■ What the task asks
Nothing in the records should be altered; retype them all exactly.

+++ Excerpted data +++

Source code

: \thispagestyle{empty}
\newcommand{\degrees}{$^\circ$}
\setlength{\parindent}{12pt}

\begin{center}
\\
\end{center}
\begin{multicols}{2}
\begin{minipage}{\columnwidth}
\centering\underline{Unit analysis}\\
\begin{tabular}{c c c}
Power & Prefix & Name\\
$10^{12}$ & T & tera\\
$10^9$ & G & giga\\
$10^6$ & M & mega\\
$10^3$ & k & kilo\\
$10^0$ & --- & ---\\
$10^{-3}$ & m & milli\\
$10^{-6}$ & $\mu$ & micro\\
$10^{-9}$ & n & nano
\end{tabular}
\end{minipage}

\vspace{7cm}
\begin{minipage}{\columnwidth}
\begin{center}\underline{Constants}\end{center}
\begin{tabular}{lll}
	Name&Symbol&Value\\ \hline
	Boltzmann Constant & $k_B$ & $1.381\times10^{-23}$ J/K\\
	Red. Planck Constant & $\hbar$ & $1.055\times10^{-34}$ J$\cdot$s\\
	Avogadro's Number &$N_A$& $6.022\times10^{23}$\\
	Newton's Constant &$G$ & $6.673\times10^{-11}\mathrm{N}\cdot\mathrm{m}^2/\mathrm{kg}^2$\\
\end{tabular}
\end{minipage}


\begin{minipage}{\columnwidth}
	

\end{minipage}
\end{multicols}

+++

■ Task answer
Source code

: \thispagestyle{empty}
\newcommand{\degrees}{$^\circ$}
\setlength{\parindent}{12pt}

\begin{center}
\\
\end{center}
\begin{multicols}{2}
\begin{minipage}{\columnwidth}
\centering\underline{Unit analysis}\\
\begin{tabular}{c c c}
Power & Prefix & Name\\
$10^{12}$ & T & tera\\
$10^9$ & G & giga\\
$10^6$ & M & mega\\
$10^3$ & k & kilo\\
$10^0$ & --- & ---\\
$10^{-3}$ & m & milli\\
$10^{-6}$ & $\mu$ & micro\\
$10^{-9}$ & n & nano
\end{tabular}
\end{minipage}

\vspace{7cm}
\begin{minipage}{\columnwidth}
\begin{center}\underline{Constants}\end{center}
\begin{tabular}{lll}
	Name&Symbol&Value\\ \hline
	Boltzmann Constant & $k_B$ & $1.381\times10^{-23}$ J/K\\
	Red. Planck Constant & $\hbar$ & $1.055\times10^{-34}$ J$\cdot$s\\
	Avogadro's Number &$N_A$& $6.022\times10^{23}$\\
	Newton's Constant &$G$ & $6.673\times10^{-11}\mathrm{N}\cdot\mathrm{m}^2/\mathrm{kg}^2$\\
\end{tabular}
\end{minipage}


\begin{minipage}{\columnwidth}
	

\end{minipage}
\end{multicols}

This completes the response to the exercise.